[Aim of the task]:
Would you return each entry exactly as written, omitting any pictures?

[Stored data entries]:
Content starts
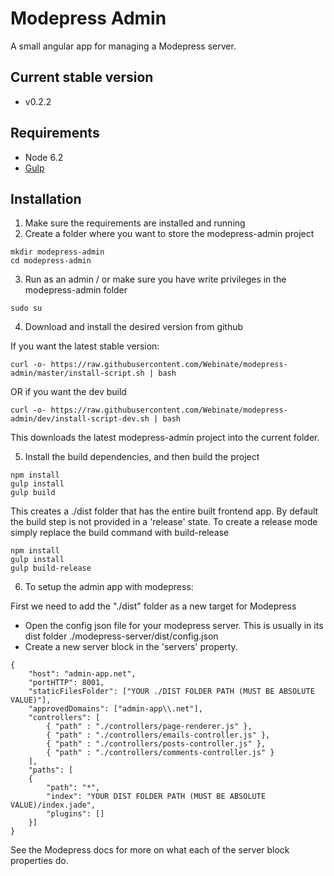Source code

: # Modepress Admin
A small angular app for managing a Modepress server.

## Current stable version
* v0.2.2

## Requirements
* Node 6.2
* [Gulp](https://github.com/gulpjs/gulp/blob/master/docs/getting-started.md)

## Installation

1) Make sure the requirements are installed and running
2) Create a folder where you want to store the modepress-admin project

```
mkdir modepress-admin
cd modepress-admin
```

3) Run as an admin / or make sure you have write privileges in the modepress-admin folder
```
sudo su
```

4) Download and install the desired version from github

If you want the latest stable version:

```
curl -o- https://raw.githubusercontent.com/Webinate/modepress-admin/master/install-script.sh | bash
```

OR if you want the dev build

```
curl -o- https://raw.githubusercontent.com/Webinate/modepress-admin/dev/install-script-dev.sh | bash
```

This downloads the latest modepress-admin project into the current folder.

5) Install the build dependencies, and then build the project

```
npm install
gulp install
gulp build
```

This creates a ./dist folder that has the entire built frontend app. By default the build step is not
provided in a 'release' state. To create a release mode simply replace the build command with build-release

```
npm install
gulp install
gulp build-release
```

6) To setup the admin app with modepress:

First we need to add the "./dist" folder as a new target for Modepress

* Open the config json file for your modepress server. This is usually in its dist folder ./modepress-server/dist/config.json
* Create a new server block in the 'servers' property.
```
{
    "host": "admin-app.net",
    "portHTTP": 8001,
    "staticFilesFolder": ["YOUR ./DIST FOLDER PATH (MUST BE ABSOLUTE VALUE)"],
    "approvedDomains": ["admin-app\\.net"],
    "controllers": [
        { "path" : "./controllers/page-renderer.js" },
        { "path" : "./controllers/emails-controller.js" },
        { "path" : "./controllers/posts-controller.js" },
        { "path" : "./controllers/comments-controller.js" }
    ],
    "paths": [
    {
        "path": "*",
        "index": "YOUR DIST FOLDER PATH (MUST BE ABSOLUTE VALUE)/index.jade",
        "plugins": []
    }]
}
```

See the Modepress docs for more on what each of the server block properties do.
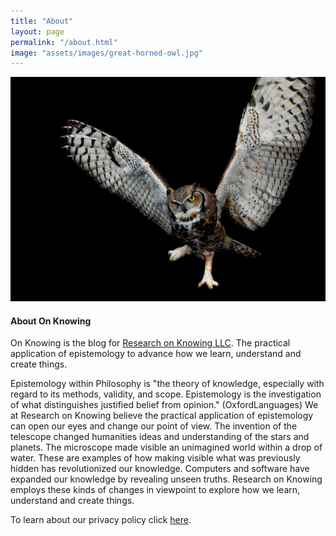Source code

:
 ```yaml
---
title: "About"
layout: page
permalink: "/about.html"
image: "assets/images/great-horned-owl.jpg"
---
```


<img class="card-img-top mb-5 shadow-lg" src="assets/images/great-horned-owl.jpg" alt="About">

#### About On Knowing

On Knowing is the blog for [Research on Knowing LLC](https://www.researchonknowing.com/). The practical application of epistemology to advance how we learn, understand and create things.

Epistemology within Philosophy is "the theory of knowledge, especially with regard to its methods, validity, and scope. Epistemology is the investigation of what distinguishes justified belief from opinion." (OxfordLanguages) We at Research on Knowing believe the practical application of epistemology can open our eyes and change our point of view. The invention of the telescope changed humanities ideas and understanding of the stars and planets. The microscope made visible an unimagined world within a drop of water. These are examples of how making visible what was previously hidden has revolutionized our knowledge. Computers and software have expanded our knowledge by revealing unseen truths. Research on Knowing employs these kinds of changes in viewpoint to explore how we learn, understand and create things.

To learn about our privacy policy click [here](/privacy-policy.html).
Content ends
[Expected answer]:
Source code

: # Modepress Admin
A small angular app for managing a Modepress server.

## Current stable version
* v0.2.2

## Requirements
* Node 6.2
* [Gulp](https://github.com/gulpjs/gulp/blob/master/docs/getting-started.md)

## Installation

1) Make sure the requirements are installed and running
2) Create a folder where you want to store the modepress-admin project

```
mkdir modepress-admin
cd modepress-admin
```

3) Run as an admin / or make sure you have write privileges in the modepress-admin folder
```
sudo su
```

4) Download and install the desired version from github

If you want the latest stable version:

```
curl -o- https://raw.githubusercontent.com/Webinate/modepress-admin/master/install-script.sh | bash
```

OR if you want the dev build

```
curl -o- https://raw.githubusercontent.com/Webinate/modepress-admin/dev/install-script-dev.sh | bash
```

This downloads the latest modepress-admin project into the current folder.

5) Install the build dependencies, and then build the project

```
npm install
gulp install
gulp build
```

This creates a ./dist folder that has the entire built frontend app. By default the build step is not
provided in a 'release' state. To create a release mode simply replace the build command with build-release

```
npm install
gulp install
gulp build-release
```

6) To setup the admin app with modepress:

First we need to add the "./dist" folder as a new target for Modepress

* Open the config json file for your modepress server. This is usually in its dist folder ./modepress-server/dist/config.json
* Create a new server block in the 'servers' property.
```
{
    "host": "admin-app.net",
    "portHTTP": 8001,
    "staticFilesFolder": ["YOUR ./DIST FOLDER PATH (MUST BE ABSOLUTE VALUE)"],
    "approvedDomains": ["admin-app\\.net"],
    "controllers": [
        { "path" : "./controllers/page-renderer.js" },
        { "path" : "./controllers/emails-controller.js" },
        { "path" : "./controllers/posts-controller.js" },
        { "path" : "./controllers/comments-controller.js" }
    ],
    "paths": [
    {
        "path": "*",
        "index": "YOUR DIST FOLDER PATH (MUST BE ABSOLUTE VALUE)/index.jade",
        "plugins": []
    }]
}
```

See the Modepress docs for more on what each of the server block properties do.
Source code

:
 ```yaml
---
title: "About"
layout: page
permalink: "/about.html"
image: "assets/images/great-horned-owl.jpg"
---
```


<img class="card-img-top mb-5 shadow-lg" src="assets/images/great-horned-owl.jpg" alt="About">

#### About On Knowing

On Knowing is the blog for [Research on Knowing LLC](https://www.researchonknowing.com/). The practical application of epistemology to advance how we learn, understand and create things.

Epistemology within Philosophy is "the theory of knowledge, especially with regard to its methods, validity, and scope. Epistemology is the investigation of what distinguishes justified belief from opinion." (OxfordLanguages) We at Research on Knowing believe the practical application of epistemology can open our eyes and change our point of view. The invention of the telescope changed humanities ideas and understanding of the stars and planets. The microscope made visible an unimagined world within a drop of water. These are examples of how making visible what was previously hidden has revolutionized our knowledge. Computers and software have expanded our knowledge by revealing unseen truths. Research on Knowing employs these kinds of changes in viewpoint to explore how we learn, understand and create things.

To learn about our privacy policy click [here](/privacy-policy.html).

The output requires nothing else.